Most reverse angle parking you might do will be toward the right side because you want the angle facing your vehicle the way you will be reversing into the stall.

In a one way angle parking isle that would only be to the right.In a two way parking isle if you backed in toward the left you would be aiming the wrong direction for going in and coming out.

Having said this, some cities have one way streets with angle parking on the left side, intended only for backing into, as in the picture below. This is when you would use reverse parking to the left in an angled stall.

Steps for reverse parking in an angle parking stall

Step 1.
Line your car up so that your side mirror is directly under the first stall line three stalls ahead of the one you will back into as seen in the top pictures below.

Step 2.
Look in the back side window the direction you will turn.
On the left side you will see the first line of the stall you are aiming for, a little forward of center in the window. (In perpendicular parking you see it further back)

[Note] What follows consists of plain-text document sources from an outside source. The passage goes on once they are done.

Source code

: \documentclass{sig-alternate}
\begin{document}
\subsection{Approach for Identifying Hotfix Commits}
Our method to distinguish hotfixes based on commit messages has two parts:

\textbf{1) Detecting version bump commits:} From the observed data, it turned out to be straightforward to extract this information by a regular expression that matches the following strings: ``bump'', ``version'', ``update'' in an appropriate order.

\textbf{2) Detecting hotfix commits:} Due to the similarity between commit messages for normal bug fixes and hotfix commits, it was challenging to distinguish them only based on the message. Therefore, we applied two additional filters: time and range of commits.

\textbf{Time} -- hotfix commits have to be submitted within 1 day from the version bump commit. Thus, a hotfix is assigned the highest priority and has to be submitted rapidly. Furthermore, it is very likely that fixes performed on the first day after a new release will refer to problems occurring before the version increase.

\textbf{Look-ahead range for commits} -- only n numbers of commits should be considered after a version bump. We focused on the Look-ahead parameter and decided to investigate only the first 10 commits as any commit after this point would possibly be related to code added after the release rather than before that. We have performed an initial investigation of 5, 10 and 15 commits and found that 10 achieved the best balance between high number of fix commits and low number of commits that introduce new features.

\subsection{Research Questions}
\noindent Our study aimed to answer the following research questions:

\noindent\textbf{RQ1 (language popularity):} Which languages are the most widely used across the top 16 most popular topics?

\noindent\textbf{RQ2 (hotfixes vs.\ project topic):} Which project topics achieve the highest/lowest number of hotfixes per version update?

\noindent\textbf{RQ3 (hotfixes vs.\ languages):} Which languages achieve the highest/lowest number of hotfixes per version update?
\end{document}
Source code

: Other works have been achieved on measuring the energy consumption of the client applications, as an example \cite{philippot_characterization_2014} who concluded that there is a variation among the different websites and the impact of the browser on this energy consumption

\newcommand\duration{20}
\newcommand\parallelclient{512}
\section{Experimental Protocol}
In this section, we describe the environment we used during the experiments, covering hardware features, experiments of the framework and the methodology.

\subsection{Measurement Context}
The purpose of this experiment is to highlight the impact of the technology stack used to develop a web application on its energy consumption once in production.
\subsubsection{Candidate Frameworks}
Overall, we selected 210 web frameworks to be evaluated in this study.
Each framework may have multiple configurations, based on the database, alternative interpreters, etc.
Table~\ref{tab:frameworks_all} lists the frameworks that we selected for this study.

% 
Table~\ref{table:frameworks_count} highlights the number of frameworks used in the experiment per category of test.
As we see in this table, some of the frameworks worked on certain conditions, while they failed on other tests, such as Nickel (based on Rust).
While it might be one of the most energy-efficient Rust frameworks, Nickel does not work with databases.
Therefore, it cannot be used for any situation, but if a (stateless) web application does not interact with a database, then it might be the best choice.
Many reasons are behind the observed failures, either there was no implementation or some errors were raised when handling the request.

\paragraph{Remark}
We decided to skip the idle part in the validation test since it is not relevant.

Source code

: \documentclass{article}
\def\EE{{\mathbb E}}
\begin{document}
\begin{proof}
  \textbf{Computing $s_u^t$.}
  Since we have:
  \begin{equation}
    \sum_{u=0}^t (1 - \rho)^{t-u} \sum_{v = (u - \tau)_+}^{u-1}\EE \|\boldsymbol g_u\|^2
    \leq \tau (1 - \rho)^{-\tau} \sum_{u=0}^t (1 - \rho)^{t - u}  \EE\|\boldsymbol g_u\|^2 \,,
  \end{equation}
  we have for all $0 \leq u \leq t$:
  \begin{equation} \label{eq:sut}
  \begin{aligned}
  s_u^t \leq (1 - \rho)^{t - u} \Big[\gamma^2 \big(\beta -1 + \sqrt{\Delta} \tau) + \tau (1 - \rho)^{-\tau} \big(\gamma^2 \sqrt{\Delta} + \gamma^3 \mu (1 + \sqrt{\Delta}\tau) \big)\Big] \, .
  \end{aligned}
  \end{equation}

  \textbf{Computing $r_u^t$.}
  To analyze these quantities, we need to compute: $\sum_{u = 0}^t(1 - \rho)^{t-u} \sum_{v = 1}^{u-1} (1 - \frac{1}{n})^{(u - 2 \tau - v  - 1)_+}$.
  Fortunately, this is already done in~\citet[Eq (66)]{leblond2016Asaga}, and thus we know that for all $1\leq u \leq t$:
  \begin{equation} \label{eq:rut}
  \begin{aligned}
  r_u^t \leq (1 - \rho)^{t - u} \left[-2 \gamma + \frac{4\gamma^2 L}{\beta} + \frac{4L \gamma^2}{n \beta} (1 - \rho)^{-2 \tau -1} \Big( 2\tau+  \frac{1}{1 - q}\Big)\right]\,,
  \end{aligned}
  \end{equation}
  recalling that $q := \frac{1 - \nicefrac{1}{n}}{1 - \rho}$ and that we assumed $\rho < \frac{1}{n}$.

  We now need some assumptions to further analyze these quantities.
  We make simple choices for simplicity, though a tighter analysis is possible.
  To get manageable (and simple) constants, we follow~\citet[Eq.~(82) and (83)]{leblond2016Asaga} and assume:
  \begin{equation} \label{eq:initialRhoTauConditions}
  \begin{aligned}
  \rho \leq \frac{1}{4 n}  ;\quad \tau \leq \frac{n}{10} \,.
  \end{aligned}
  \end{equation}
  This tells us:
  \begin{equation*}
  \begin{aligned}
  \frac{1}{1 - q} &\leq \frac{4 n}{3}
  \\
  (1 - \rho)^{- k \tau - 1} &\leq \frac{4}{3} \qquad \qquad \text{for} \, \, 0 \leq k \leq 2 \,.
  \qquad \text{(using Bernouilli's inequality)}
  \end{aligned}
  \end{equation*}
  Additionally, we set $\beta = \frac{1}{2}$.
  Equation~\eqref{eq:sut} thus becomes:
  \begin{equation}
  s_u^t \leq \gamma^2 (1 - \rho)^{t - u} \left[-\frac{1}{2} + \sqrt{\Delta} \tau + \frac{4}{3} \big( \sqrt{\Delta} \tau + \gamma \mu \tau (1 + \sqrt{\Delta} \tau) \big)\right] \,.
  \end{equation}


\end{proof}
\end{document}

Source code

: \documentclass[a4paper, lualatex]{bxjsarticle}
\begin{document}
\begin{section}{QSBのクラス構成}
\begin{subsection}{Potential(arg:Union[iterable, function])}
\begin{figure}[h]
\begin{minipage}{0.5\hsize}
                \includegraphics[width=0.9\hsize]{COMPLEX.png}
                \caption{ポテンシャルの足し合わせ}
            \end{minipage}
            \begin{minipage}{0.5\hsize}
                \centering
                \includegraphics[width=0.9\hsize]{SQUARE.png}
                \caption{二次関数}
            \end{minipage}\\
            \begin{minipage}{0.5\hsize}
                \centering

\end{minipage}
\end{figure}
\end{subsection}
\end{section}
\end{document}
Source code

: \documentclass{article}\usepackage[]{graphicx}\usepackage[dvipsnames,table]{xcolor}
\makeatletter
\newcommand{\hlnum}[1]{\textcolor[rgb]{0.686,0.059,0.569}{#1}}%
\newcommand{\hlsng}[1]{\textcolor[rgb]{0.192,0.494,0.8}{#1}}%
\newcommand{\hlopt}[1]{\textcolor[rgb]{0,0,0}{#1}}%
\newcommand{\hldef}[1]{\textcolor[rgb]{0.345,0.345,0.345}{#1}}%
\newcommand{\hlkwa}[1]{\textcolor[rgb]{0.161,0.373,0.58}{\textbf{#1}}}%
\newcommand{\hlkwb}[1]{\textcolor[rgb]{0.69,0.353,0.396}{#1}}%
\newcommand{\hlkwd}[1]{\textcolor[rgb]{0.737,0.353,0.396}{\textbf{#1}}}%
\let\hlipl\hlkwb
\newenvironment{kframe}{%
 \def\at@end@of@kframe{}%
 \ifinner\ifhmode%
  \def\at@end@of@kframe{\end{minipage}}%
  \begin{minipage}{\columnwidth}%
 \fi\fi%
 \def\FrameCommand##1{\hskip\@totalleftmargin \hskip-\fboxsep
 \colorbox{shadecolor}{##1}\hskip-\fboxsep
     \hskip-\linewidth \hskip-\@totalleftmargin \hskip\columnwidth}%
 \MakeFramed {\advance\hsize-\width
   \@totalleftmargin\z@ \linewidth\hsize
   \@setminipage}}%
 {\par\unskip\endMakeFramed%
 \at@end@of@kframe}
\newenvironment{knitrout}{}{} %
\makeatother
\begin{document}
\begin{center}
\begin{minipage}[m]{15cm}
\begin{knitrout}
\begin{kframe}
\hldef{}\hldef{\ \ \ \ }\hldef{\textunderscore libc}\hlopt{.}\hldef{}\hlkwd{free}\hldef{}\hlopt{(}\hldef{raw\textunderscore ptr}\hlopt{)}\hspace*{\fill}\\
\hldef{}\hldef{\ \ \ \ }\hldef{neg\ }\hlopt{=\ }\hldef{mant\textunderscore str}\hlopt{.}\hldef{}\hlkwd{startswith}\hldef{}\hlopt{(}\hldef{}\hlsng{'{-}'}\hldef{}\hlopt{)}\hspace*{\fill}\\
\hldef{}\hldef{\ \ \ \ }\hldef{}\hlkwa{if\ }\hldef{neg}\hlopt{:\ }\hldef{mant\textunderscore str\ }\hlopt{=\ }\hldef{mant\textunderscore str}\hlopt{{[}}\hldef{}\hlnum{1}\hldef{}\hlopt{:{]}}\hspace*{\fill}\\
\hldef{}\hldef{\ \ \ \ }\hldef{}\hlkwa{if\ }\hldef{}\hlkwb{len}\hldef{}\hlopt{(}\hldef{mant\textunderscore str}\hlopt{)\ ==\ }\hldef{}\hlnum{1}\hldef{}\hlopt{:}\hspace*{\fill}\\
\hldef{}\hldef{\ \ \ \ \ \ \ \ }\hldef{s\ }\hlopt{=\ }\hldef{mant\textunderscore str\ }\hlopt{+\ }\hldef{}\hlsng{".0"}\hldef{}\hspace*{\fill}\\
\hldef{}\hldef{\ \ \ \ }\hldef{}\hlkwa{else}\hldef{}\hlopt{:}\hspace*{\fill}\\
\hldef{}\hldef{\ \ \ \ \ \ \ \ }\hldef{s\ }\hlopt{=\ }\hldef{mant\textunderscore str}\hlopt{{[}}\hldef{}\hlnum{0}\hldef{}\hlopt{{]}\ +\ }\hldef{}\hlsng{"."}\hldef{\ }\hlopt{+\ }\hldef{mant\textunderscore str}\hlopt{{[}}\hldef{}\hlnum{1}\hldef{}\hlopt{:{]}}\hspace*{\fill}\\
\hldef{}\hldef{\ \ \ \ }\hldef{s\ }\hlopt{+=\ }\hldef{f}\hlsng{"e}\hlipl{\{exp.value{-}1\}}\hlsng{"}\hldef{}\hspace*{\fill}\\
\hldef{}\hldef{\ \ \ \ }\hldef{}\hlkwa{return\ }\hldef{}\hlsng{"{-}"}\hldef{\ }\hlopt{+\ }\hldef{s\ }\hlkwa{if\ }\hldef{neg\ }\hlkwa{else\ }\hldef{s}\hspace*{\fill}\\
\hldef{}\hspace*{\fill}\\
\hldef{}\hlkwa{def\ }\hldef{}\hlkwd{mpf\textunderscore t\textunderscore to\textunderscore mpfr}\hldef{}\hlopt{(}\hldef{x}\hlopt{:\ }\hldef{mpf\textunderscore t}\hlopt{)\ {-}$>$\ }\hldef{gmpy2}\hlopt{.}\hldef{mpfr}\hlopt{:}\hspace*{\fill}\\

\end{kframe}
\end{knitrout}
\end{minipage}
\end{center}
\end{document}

On the right side you will see the first stall line just near the front corner of the small window.
As soon as you let lightly off the brake turn and use your side mirrors to get parallel with the angled lines.

Step 3.
Back into the stall until your cars front end is in the lines without your cars back end hanging over the line or curb.

The reference points for doing this is different on each side

Backing in angled Left

Backing in angled right

The line in the back side window you are looking at is the divider line of the stall behind.

Notice that backing in left, the line is closer up in the left window and further back in the right window.
While backing in right is just the opposite, closer up in the right window and further back in the left window.

Now some angled parking stalls have the middle divider line separated for every two stalls. As seen in the picture below

This would be different reference points as shown below

Backing in angled Left with separated divider lines

Backing in angled right with separated divider lines

Notice when backing left with separated divider lines, the divider line is in about the same position on the left side as with connected divider lines, but the line in the right back side window is much further back in the window than when there are connected divider lines.

Backing right with separate divider lines shows the lines slightly further back in the back side windows on both sides than with connected divider lines.

When using these reference points for reverse parking in an angled stall, your vehicle should be in the stall without your back bumper hanging over the line like in the picture below.